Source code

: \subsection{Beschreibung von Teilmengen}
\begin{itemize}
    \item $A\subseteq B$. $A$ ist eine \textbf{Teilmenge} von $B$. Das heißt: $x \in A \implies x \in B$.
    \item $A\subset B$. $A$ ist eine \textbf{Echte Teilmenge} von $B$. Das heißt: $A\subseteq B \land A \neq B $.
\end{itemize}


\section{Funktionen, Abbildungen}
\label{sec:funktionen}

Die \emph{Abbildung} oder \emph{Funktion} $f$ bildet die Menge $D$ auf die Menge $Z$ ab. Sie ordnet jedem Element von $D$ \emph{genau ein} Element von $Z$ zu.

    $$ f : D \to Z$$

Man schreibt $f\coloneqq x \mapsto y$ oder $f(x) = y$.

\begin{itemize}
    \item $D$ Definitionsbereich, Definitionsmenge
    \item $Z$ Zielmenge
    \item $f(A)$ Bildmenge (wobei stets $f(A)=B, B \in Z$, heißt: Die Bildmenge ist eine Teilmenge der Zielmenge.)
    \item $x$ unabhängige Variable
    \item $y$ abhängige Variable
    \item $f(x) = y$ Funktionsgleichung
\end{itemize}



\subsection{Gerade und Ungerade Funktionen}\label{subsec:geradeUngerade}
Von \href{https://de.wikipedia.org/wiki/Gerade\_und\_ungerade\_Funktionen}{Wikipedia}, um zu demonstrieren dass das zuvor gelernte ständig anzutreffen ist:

******************************

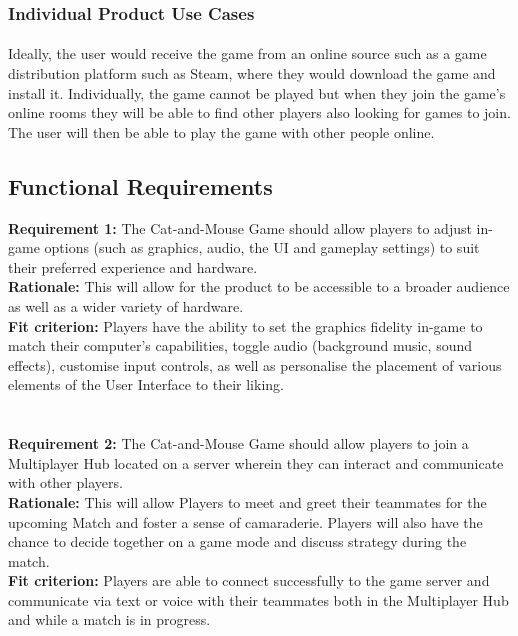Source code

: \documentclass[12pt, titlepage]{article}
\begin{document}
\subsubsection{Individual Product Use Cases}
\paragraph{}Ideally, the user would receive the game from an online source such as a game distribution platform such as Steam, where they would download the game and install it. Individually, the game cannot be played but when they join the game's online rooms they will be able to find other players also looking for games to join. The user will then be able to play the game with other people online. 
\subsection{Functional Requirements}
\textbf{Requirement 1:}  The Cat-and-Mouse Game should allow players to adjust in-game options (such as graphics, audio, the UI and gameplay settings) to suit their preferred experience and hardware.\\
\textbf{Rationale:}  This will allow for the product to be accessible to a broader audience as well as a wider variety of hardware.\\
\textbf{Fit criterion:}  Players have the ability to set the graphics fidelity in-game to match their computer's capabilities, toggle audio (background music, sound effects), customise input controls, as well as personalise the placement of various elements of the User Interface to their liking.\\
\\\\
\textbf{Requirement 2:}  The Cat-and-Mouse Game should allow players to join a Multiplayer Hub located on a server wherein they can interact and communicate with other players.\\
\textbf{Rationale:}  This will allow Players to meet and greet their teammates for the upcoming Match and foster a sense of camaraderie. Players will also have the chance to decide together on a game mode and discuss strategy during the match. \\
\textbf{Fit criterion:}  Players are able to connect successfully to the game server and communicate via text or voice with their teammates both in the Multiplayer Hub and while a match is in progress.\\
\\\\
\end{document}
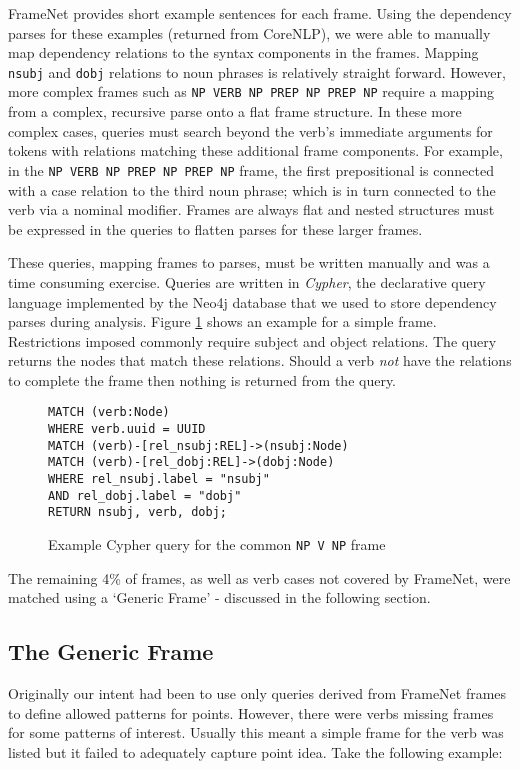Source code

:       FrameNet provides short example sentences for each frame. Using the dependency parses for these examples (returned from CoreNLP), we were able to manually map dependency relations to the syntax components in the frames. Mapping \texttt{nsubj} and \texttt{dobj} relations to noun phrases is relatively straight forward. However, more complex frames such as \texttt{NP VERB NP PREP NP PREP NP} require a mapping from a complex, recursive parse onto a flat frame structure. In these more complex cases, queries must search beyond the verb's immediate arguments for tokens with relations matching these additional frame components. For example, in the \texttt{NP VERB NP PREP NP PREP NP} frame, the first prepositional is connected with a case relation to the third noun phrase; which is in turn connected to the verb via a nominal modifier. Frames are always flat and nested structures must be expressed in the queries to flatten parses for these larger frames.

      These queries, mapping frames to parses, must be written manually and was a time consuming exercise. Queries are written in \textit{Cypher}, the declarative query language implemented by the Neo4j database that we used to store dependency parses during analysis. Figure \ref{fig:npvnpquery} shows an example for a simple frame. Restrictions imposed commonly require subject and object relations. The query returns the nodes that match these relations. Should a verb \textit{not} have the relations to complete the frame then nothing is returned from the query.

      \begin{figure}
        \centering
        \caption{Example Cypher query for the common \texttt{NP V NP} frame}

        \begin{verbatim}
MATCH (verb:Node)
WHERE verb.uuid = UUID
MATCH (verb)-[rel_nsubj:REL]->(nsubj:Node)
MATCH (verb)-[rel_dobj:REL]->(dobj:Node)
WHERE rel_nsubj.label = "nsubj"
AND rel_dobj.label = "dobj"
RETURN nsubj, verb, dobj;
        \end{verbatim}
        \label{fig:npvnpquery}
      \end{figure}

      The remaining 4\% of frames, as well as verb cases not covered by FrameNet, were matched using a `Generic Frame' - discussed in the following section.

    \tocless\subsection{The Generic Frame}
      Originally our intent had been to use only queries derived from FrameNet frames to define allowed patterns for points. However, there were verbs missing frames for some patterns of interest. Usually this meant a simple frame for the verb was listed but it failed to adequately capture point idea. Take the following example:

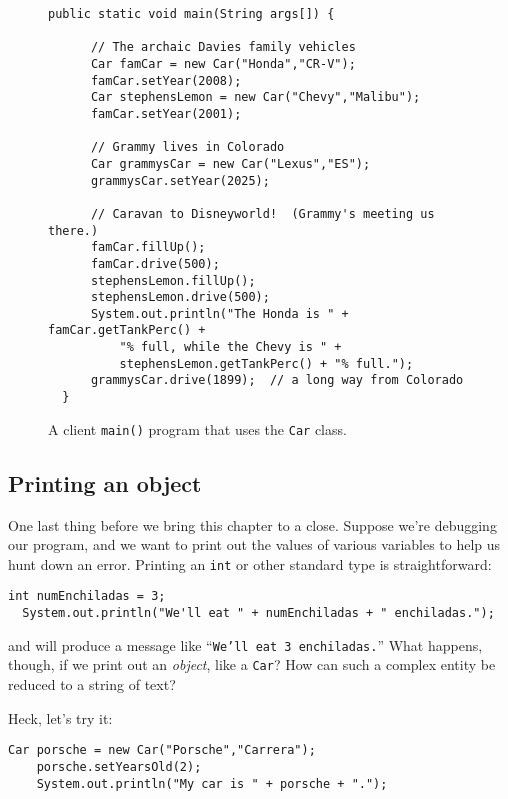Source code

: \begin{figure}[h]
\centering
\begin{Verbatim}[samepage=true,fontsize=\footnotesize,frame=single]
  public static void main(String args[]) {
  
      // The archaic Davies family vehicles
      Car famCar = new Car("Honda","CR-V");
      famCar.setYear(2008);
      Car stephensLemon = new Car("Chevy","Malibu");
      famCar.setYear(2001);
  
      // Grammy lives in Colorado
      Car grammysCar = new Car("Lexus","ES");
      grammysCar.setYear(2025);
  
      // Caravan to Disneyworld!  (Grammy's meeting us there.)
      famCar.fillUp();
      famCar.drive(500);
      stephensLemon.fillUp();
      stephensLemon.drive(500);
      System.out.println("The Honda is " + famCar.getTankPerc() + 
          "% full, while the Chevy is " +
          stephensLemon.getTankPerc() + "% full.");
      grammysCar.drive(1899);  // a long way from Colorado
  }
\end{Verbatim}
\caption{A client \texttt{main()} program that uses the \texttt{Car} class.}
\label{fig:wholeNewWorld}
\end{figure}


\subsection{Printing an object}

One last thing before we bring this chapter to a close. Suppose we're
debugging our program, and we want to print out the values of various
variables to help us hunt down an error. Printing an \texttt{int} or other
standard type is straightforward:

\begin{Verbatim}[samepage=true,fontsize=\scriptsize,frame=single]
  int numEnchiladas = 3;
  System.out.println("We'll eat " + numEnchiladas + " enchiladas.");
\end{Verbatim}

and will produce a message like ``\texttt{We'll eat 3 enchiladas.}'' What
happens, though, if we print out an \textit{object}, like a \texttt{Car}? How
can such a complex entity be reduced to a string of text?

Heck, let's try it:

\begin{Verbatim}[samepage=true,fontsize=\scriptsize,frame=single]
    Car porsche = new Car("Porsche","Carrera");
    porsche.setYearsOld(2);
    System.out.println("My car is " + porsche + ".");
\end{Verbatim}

******************************

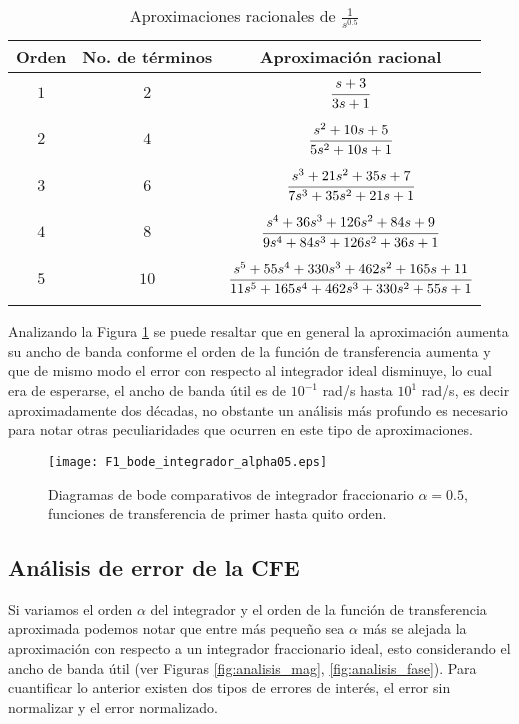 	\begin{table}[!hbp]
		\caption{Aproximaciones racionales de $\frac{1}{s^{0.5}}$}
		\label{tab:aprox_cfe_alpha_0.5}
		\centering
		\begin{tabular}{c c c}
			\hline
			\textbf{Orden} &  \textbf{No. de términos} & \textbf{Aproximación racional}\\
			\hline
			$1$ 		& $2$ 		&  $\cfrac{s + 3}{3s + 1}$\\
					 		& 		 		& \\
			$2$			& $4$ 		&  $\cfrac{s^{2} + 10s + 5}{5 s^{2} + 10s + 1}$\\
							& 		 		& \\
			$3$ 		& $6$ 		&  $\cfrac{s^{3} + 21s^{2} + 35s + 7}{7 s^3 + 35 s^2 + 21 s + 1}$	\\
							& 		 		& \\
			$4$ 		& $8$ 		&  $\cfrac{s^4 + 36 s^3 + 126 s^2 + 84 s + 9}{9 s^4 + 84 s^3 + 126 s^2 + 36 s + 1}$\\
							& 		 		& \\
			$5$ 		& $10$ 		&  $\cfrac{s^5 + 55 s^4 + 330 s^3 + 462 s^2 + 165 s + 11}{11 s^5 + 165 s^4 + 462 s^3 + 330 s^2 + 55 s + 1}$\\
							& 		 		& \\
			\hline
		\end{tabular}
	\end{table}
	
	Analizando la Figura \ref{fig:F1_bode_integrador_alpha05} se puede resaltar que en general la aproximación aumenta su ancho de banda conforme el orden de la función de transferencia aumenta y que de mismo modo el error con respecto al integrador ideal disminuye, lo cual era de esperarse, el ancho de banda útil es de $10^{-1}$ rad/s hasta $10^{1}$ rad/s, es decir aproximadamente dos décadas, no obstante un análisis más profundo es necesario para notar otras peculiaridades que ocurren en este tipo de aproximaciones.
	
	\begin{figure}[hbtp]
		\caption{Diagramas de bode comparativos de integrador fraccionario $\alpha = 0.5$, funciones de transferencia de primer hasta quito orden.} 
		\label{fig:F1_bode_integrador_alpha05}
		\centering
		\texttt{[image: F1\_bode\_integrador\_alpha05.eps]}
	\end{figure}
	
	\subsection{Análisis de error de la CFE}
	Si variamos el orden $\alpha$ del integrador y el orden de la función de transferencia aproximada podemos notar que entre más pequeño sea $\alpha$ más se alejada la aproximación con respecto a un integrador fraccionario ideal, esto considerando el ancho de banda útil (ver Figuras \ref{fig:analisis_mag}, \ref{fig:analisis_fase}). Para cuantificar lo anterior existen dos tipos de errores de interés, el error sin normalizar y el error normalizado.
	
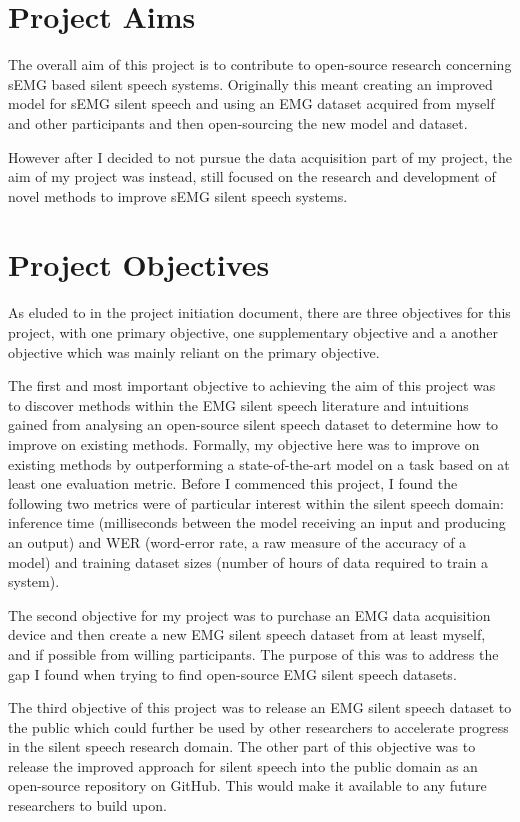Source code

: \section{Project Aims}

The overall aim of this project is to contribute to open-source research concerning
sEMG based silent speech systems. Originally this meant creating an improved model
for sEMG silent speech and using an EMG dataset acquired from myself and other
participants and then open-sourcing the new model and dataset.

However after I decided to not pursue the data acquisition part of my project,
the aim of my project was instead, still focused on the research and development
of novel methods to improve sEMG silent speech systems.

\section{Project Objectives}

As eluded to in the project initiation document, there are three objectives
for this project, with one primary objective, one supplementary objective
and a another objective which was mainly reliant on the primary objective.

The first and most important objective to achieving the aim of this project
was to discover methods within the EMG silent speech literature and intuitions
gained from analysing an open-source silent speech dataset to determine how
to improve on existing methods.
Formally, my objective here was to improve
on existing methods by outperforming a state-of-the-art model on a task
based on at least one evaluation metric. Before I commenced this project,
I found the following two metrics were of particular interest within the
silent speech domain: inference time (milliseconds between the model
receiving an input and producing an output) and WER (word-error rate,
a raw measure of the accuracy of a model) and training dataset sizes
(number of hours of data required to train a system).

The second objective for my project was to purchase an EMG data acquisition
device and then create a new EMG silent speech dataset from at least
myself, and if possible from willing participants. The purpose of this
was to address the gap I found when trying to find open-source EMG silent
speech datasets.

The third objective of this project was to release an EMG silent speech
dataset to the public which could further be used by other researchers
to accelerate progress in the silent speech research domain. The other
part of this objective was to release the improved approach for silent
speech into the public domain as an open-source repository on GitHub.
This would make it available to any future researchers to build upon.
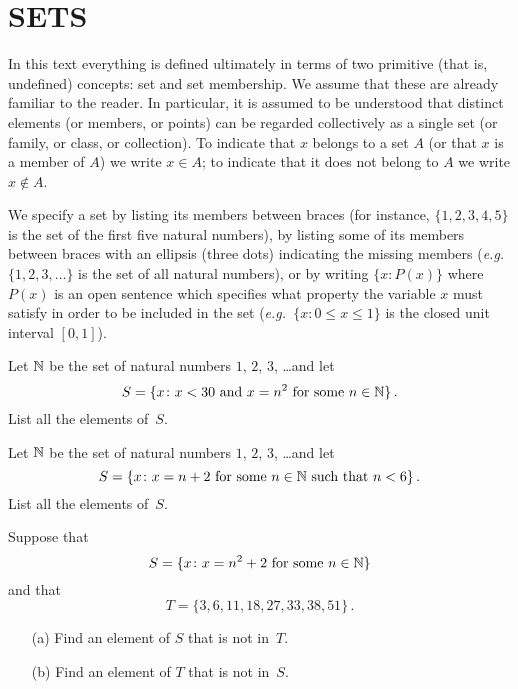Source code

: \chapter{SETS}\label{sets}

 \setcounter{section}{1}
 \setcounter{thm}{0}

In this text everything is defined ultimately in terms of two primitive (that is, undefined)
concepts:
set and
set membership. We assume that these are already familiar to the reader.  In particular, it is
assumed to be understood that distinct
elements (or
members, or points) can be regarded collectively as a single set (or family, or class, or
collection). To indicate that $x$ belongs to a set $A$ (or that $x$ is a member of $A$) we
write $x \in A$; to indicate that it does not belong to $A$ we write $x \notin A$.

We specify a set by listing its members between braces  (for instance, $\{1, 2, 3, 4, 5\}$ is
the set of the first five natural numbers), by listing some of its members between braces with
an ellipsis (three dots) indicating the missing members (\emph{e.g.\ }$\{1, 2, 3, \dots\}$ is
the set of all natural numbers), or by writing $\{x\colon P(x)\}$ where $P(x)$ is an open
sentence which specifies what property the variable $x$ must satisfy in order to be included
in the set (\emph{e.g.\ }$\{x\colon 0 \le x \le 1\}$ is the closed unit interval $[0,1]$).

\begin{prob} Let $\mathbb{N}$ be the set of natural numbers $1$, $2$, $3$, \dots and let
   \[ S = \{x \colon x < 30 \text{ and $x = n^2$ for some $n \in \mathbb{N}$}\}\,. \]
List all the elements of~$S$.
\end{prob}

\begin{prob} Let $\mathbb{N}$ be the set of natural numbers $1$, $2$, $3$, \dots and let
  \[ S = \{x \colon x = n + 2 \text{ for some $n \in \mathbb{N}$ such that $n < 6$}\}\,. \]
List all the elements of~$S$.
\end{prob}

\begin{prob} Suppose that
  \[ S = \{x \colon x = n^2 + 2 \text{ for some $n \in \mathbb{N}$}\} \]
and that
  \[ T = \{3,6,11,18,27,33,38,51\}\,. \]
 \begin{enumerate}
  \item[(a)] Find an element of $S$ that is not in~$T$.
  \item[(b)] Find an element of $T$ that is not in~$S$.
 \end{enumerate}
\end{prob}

******************************

Problem description — Filter on the word "chapter": copy each matching line from the entries above.

Result of this exercise —
One last thing before we bring this chapter to a close. Suppose we're
: \chapter{SETS}\label{sets}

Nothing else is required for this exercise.